**Exercise description:** From the entries below, return every line that includes the word "attention".

**Listed records:**
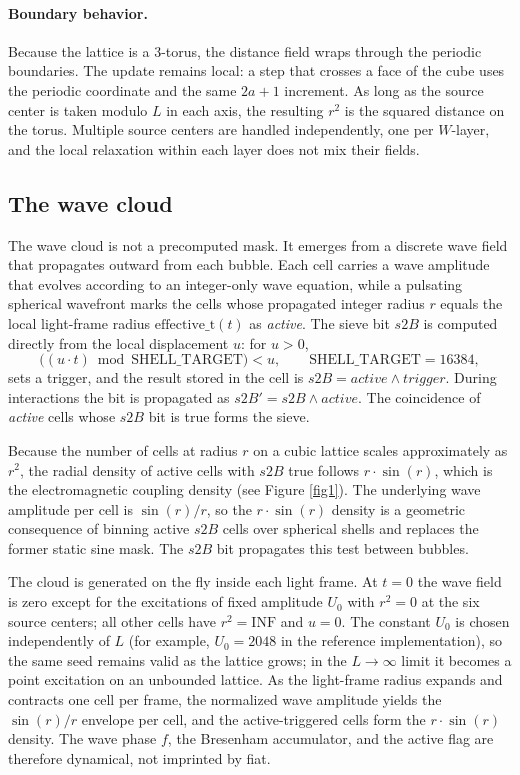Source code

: \documentclass{ijuc}
\begin{document}
\paragraph{Boundary behavior.}
Because the lattice is a 3-torus, the distance field wraps through the periodic boundaries.  The update remains local: a step that crosses a face of the cube uses the periodic coordinate and the same $2a+1$ increment.  As long as the source center is taken modulo $L$ in each axis, the resulting $r^{2}$ is the squared distance on the torus.  Multiple source centers are handled independently, one per $W$-layer, and the local relaxation within each layer does not mix their fields.

\subsection{The wave cloud}\label{subsec:Sine}

The wave cloud is not a precomputed mask. It emerges from a discrete wave field that propagates outward from each bubble. Each cell carries a wave amplitude that evolves according to an integer-only wave equation, while a pulsating spherical wavefront marks the cells whose propagated integer radius $r$ equals the local light-frame radius $\mathrm{effective\_t}(t)$ as \emph{active}. The sieve bit $s2B$ is computed directly from the local displacement $u$: for $u>0$,
\[
\bigl((u \cdot t) \bmod \mathrm{SHELL\_TARGET}\bigr) < u,
\qquad \mathrm{SHELL\_TARGET}=16384,
\]
sets a trigger, and the result stored in the cell is $s2B = \mathit{active} \land \mathit{trigger}$. During interactions the bit is propagated as $s2B' = s2B \land \mathit{active}$. The coincidence of \emph{active} cells whose $s2B$ bit is true forms the sieve.

Because the number of cells at radius $r$ on a cubic lattice scales approximately as $r^{2}$, the radial density of active cells with $s2B$ true follows $r\cdot\sin(r)$, which is the electromagnetic coupling density (see Figure \ref{fig1}). The underlying wave amplitude per cell is $\sin(r)/r$, so the $r\cdot\sin(r)$ density is a geometric consequence of binning active $s2B$ cells over spherical shells and replaces the former static sine mask. The $s2B$ bit propagates this test between bubbles.

The cloud is generated on the fly inside each light frame.  At $t=0$ the wave field is zero except for the excitations of fixed amplitude $U_{0}$ with $r^{2}=0$ at the six source centers; all other cells have $r^{2}=\mathrm{INF}$ and $u=0$.  The constant $U_{0}$ is chosen independently of $L$ (for example, $U_{0}=2048$ in the reference implementation), so the same seed remains valid as the lattice grows; in the $L\to\infty$ limit it becomes a point excitation on an unbounded lattice.  As the light-frame radius expands and contracts one cell per frame, the normalized wave amplitude yields the $\sin(r)/r$ envelope per cell, and the active-triggered cells form the $r\cdot\sin(r)$ density.  The wave phase $f$, the Bresenham accumulator, and the active flag are therefore dynamical, not imprinted by fiat.
\end{document}
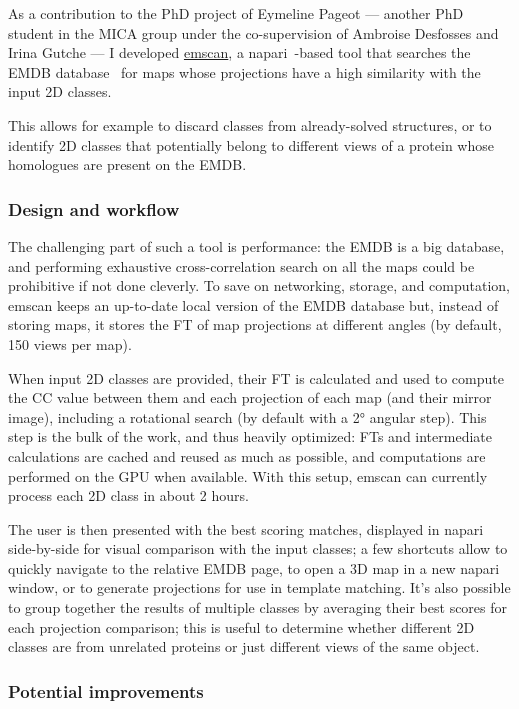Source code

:As a contribution to the PhD project of Eymeline Pageot --- another PhD student in the MICA group under the co-supervision of Ambroise Desfosses and Irina Gutche --- I developed \href{https://gihub.com/brisvag/emscan}{emscan}, a napari~\cite{thenaparicommunityNapariMultidimensionalImage2024}-based tool that searches the EMDB database~\cite{thewwpdbconsortiumEMDBElectronMicroscopy2024} for maps whose projections have a high similarity with the input 2D classes.

This allows for example to discard classes from already-solved structures, or to identify 2D classes that potentially belong to different views of a protein whose homologues are present on the EMDB.

\subsubsection{Design and workflow}

The challenging part of such a tool is performance: the EMDB is a big database, and performing exhaustive cross-correlation search on all the maps could be prohibitive if not done cleverly.
To save on networking, storage, and computation, emscan keeps an up-to-date local version of the EMDB database but, instead of storing maps, it stores the FT of map projections at different angles (by default, 150 views per map).

When input 2D classes are provided, their FT is calculated and used to compute the CC value between them and each projection of each map (and their mirror image), including a rotational search (by default with a 2° angular step).
This step is the bulk of the work, and thus heavily optimized: FTs and intermediate calculations are cached and reused as much as possible, and computations are performed on the GPU when available.
With this setup, emscan can currently process each 2D class in about 2 hours.

The user is then presented with the best scoring matches, displayed in napari side-by-side for visual comparison with the input classes; a few shortcuts allow to quickly navigate to the relative EMDB page, to open a 3D map in a new napari window, or to generate projections for use in template matching.
It's also possible to group together the results of multiple classes by averaging their best scores for each projection comparison; this is useful to determine whether different 2D classes are from unrelated proteins or just different views of the same object.

\subsubsection{Potential improvements}

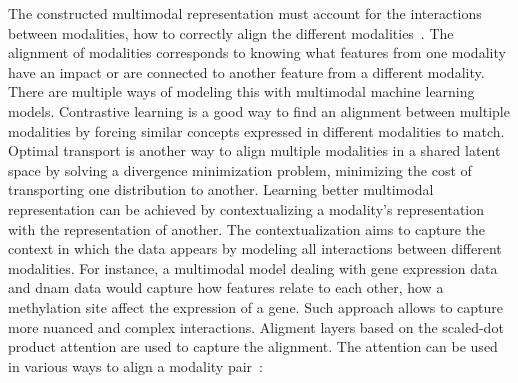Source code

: \documentclass[../main.tex]{subfiles}
\begin{document}
	The constructed multimodal representation must account for the interactions between modalities, \ie{}how to correctly align the different modalities~\cite{MML_morency}.
	The alignment of modalities corresponds to knowing what features from one modality have an impact or are connected to another feature from a different modality.
	There are multiple ways of modeling this with multimodal machine learning models.
	Contrastive learning is a good way to find an alignment between multiple modalities by forcing similar concepts expressed in different modalities to match.
	Optimal transport is another way to align multiple modalities in a shared latent space by solving a divergence minimization problem, \ie{}minimizing the cost of transporting one distribution to another.
	Learning better multimodal representation can be achieved by contextualizing a modality's representation with the representation of another.
	The contextualization aims to capture the context in which the data appears by modeling all interactions between different modalities.
	For instance, a multimodal model dealing with gene expression data and \gls{dnam} data would capture how features relate to each other, \ie{}how a methylation site affect the expression of a gene.
	Such approach allows to capture more nuanced and complex interactions.
	Aligment layers based on the scaled-dot product attention are used to capture the alignment.
	The attention can be used in various ways to align a modality pair~\cite{Xu2023}:
\end{document}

**Answer below:**
	Aligment layers based on the scaled-dot product attention are used to capture the alignment.
	The attention can be used in various ways to align a modality pair~\cite{Xu2023}:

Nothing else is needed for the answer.